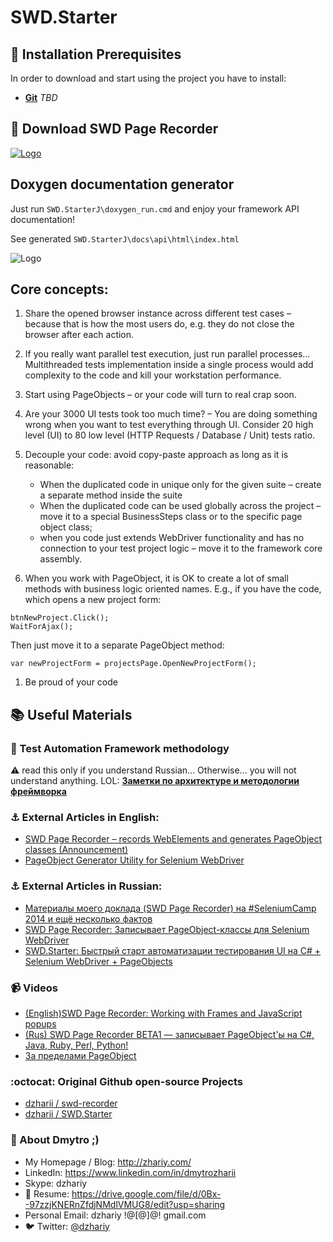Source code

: SWD.Starter
===========

## :apple: Installation Prerequisites 
In order to download and start using the project you have to install:  

* **[Git]( http://git-scm.com/)** 
*TBD*



## :small_red_triangle_down: Download SWD Page Recorder

[![Logo](https://github.com/dzharii/SWD.Starter/raw/master/images/page-recorder.png)](https://github.com/dzharii/swd-recorder/releases)



## Doxygen documentation generator

Just run `SWD.StarterJ\doxygen_run.cmd` and enjoy your framework API documentation!  

See generated `SWD.StarterJ\docs\api\html\index.html`

![Logo](https://github.com/dzharii/SWD.Starter/raw/master/images/doxy.png)

## Core concepts: 

1. Share the opened browser instance across different test cases – because that is how the most users do, e.g. they do not close the browser after each action.  
1. If you really want parallel test execution, just run parallel processes… Multithreaded tests implementation inside a single process would add complexity to the code and kill your workstation performance.  
1. Start using PageObjects – or your code will turn to real crap soon.   
1. Are your 3000 UI tests took too much time? – You are doing something wrong when you want to test everything through UI. Consider 20 high level (UI) to 80 low level (HTTP Requests / Database / Unit) tests ratio.   
1. Decouple your code: avoid copy-paste approach as long as it is reasonable: 
   * When the duplicated code in unique only for the given suite – create a separate method inside the suite
   * When the duplicated code can be used globally across the project – move it to a special BusinessSteps class or to the specific page object class; 
   * when you code just extends WebDriver functionality and has no connection to your test project logic – move it to the framework core assembly. 

1. When you work with PageObject, it is OK to create a lot of small methods with business logic oriented names. E.g., if you have the code, which opens a new project form: 
```
btnNewProject.Click();
WaitForAjax();
```
Then just move it to a separate PageObject method: 
```
var newProjectForm = projectsPage.OpenNewProjectForm();
```
1. Be proud of your code


## :books: Useful Materials

### :blue_book: Test Automation Framework methodology 


:warning: read this only if you understand Russian... Otherwise... you will not understand anything. LOL: **[Заметки по архитектуре и методологии фреймворка](https://github.com/dzharii/SWD.Starter/blob/master/methodology_all_in_one_rus.md)**


### :anchor: External Articles in English:

* [SWD Page Recorder – records WebElements and generates PageObject classes (Announcement)](https://groups.google.com/d/msg/selenium-users/epneoHaOymk/MjjhyoBcUf4J)
* [PageObject Generator Utility for Selenium WebDriver](http://unmesh.me/2013/08/29/pageobject-generator-utility-for-selenium-webdriver/)

### :anchor: External Articles in Russian:

* [Материалы моего доклада (SWD Page Recorder) на #SeleniumCamp 2014 и ещё несколько фактов]( http://blog.zhariy.com/2014/02/swd-page-recorder-seleniumcamp-2014.html)
* [SWD Page Recorder: Записывает PageObject-классы для Selenium WebDriver]( http://habrahabr.ru/post/191802/)
* [SWD.Starter: Быстрый старт автоматизации тестирования UI на C# + Selenium WebDriver + PageObjects]( http://habrahabr.ru/post/208822/)


### :video_camera: Videos

* [(English)SWD Page Recorder: Working with Frames and JavaScript popups]( https://www.youtube.com/watch?v=C4jnX0PF_mc)
* [(Rus) SWD Page Recorder BETA1 &mdash; записывает PageObject'ы на C#, Java, Ruby, Perl, Python!]( https://www.youtube.com/watch?v=4Md_kC4Fdpg)
* [За пределами PageObject](http://blog.zhariy.com/2013/02/atdays-pageobject.html)

### :octocat: Original Github open-source Projects

* [dzharii / swd-recorder](https://github.com/dzharii/swd-recorder)
* [dzharii / SWD.Starter](https://github.com/dzharii/SWD.Starter)

### :mag_right: About Dmytro ;)

* My Homepage / Blog: http://zhariy.com/
* LinkedIn: https://www.linkedin.com/in/dmytrozharii
* Skype: dzhariy
* :corn: Resume:  https://drive.google.com/file/d/0Bx--97zzjKNERnZfdjNMdlVMUG8/edit?usp=sharing
* Personal Email: dzhariy !@[@]@! gmail.com
* :bird: Twitter: [@dzhariy](https://twitter.com/dzhariy)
□ □ □
* TASK DETAILS *
Please report every line among the entries that includes "WebDriver".

* COMPLETED EXERCISE *
   * when you code just extends WebDriver functionality and has no connection to your test project logic – move it to the framework core assembly. 
* [PageObject Generator Utility for Selenium WebDriver](http://unmesh.me/2013/08/29/pageobject-generator-utility-for-selenium-webdriver/)
* [SWD Page Recorder: Записывает PageObject-классы для Selenium WebDriver]( http://habrahabr.ru/post/191802/)
* [SWD.Starter: Быстрый старт автоматизации тестирования UI на C# + Selenium WebDriver + PageObjects]( http://habrahabr.ru/post/208822/)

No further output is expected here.